ALL-346 Acute Lymphoblastic Leukemia Following Multiple Myeloma Therapy: A Single-Center Experience With 9 Patients

Background: Patients with multiple myeloma (MM) have an increased risk of developing second malignancies, especially myeloid neoplasms (t-MDS/AML). However, little is known about the occurrence of lymphoid malignancies, in particular acute lymphoblastic leukemias (ALLs). Methods: We retrospectively analyzed the disease characteristics and outcomes of patients diagnosed with ALL following MM who presented to the MD Anderson Cancer Center between 2005 and 2018. Results: A total of 9 patients were identified. The majority of patients were female (88%). The median age at the time of MM diagnosis was 67 years (range, 48–74) and 75 years (range, 54–85) at the time of diagnosis of ALL. All patients were receiving lenalidomide as part of MM therapy when they developed ALL. The median time from the diagnosis of MM to ALL diagnosis was 6.8 years (range, 0.33–9.86).

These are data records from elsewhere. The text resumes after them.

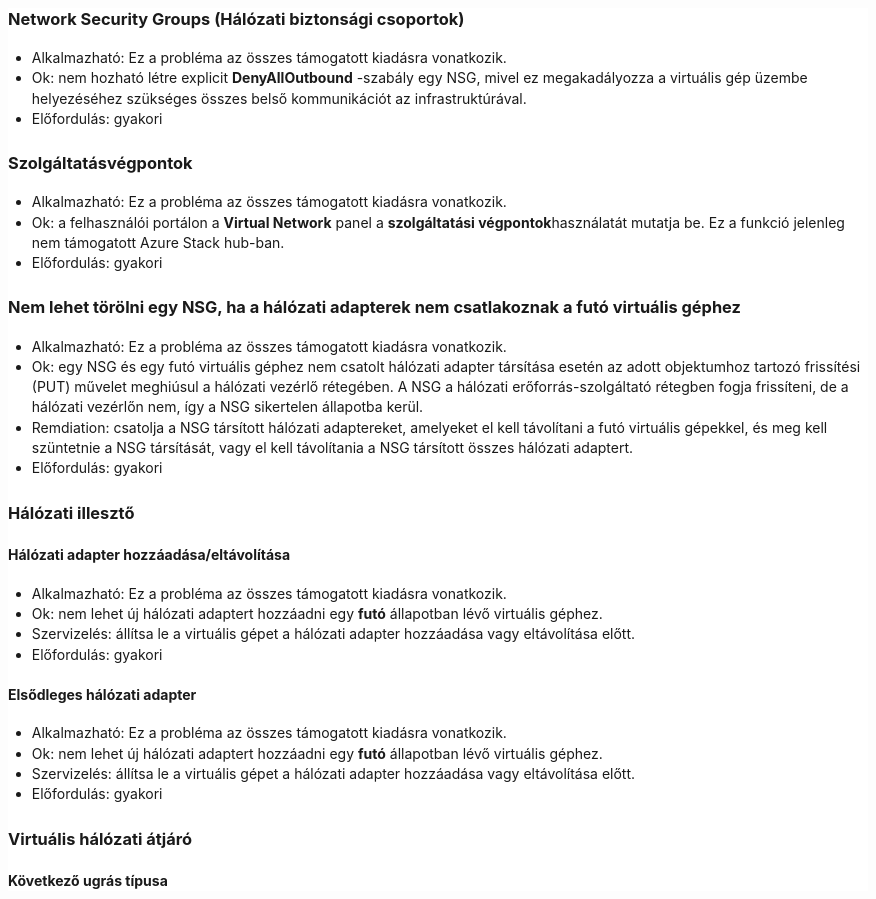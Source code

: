 ### <a name="network-security-groups"></a>Network Security Groups (Hálózati biztonsági csoportok)

- Alkalmazható: Ez a probléma az összes támogatott kiadásra vonatkozik. 
- Ok: nem hozható létre explicit **DenyAllOutbound** -szabály egy NSG, mivel ez megakadályozza a virtuális gép üzembe helyezéséhez szükséges összes belső kommunikációt az infrastruktúrával.
- Előfordulás: gyakori

### <a name="service-endpoints"></a>Szolgáltatásvégpontok

- Alkalmazható: Ez a probléma az összes támogatott kiadásra vonatkozik.
- Ok: a felhasználói portálon a **Virtual Network** panel a **szolgáltatási végpontok**használatát mutatja be. Ez a funkció jelenleg nem támogatott Azure Stack hub-ban.
- Előfordulás: gyakori

### <a name="cannot-delete-an-nsg-if-nics-not-attached-to-running-vm"></a>Nem lehet törölni egy NSG, ha a hálózati adapterek nem csatlakoznak a futó virtuális géphez

- Alkalmazható: Ez a probléma az összes támogatott kiadásra vonatkozik.
- Ok: egy NSG és egy futó virtuális géphez nem csatolt hálózati adapter társítása esetén az adott objektumhoz tartozó frissítési (PUT) művelet meghiúsul a hálózati vezérlő rétegében. A NSG a hálózati erőforrás-szolgáltató rétegben fogja frissíteni, de a hálózati vezérlőn nem, így a NSG sikertelen állapotba kerül.
- Remdiation: csatolja a NSG társított hálózati adaptereket, amelyeket el kell távolítani a futó virtuális gépekkel, és meg kell szüntetnie a NSG társítását, vagy el kell távolítania a NSG társított összes hálózati adaptert.
- Előfordulás: gyakori

### <a name="network-interface"></a>Hálózati illesztő

#### <a name="addingremoving-network-interface"></a>Hálózati adapter hozzáadása/eltávolítása

- Alkalmazható: Ez a probléma az összes támogatott kiadásra vonatkozik.
- Ok: nem lehet új hálózati adaptert hozzáadni egy **futó** állapotban lévő virtuális géphez.
- Szervizelés: állítsa le a virtuális gépet a hálózati adapter hozzáadása vagy eltávolítása előtt.
- Előfordulás: gyakori

#### <a name="primary-network-interface"></a>Elsődleges hálózati adapter

- Alkalmazható: Ez a probléma az összes támogatott kiadásra vonatkozik.
- Ok: nem lehet új hálózati adaptert hozzáadni egy **futó** állapotban lévő virtuális géphez.
- Szervizelés: állítsa le a virtuális gépet a hálózati adapter hozzáadása vagy eltávolítása előtt.
- Előfordulás: gyakori

### <a name="virtual-network-gateway"></a>Virtuális hálózati átjáró

#### <a name="next-hop-type"></a>Következő ugrás típusa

All patients were diagnosed with Philadelphia chromosome–negative B-ALL, with a median blast percentage in the bone marrow of 83% (range, 45–100). Of the 9 patients, 3 had complex karyotype with monosomy 13/trisomy 4,5,9,15, 4 patients had a detected mutation of TP53, and 1 patient showed MLL rearrangement. Treatment of B-ALL consisted of a mini-hyper-CVD regimen (n=3) or mini-hyper-CVD + inotuzumab (n=6); 6 patients received blinatumomab as part of the consolidation therapy. Eight patients achieved CR after induction therapy. All patients during ALL diagnosis were MM free; however, 1 patient relapsed with MM after completion of ALL therapy. The median OS from the time of ALL diagnosis was 2.7 years (range, 0.46–5.21). Conclusions: B-ALL can occur in patients with MM with a median latency of 6.8 years. All patients were receiving lenalidomide at the time of diagnosis of ALL. All patients in our series had Ph-neg B-ALL, and 4/9 had a concomitant TP53 mutation.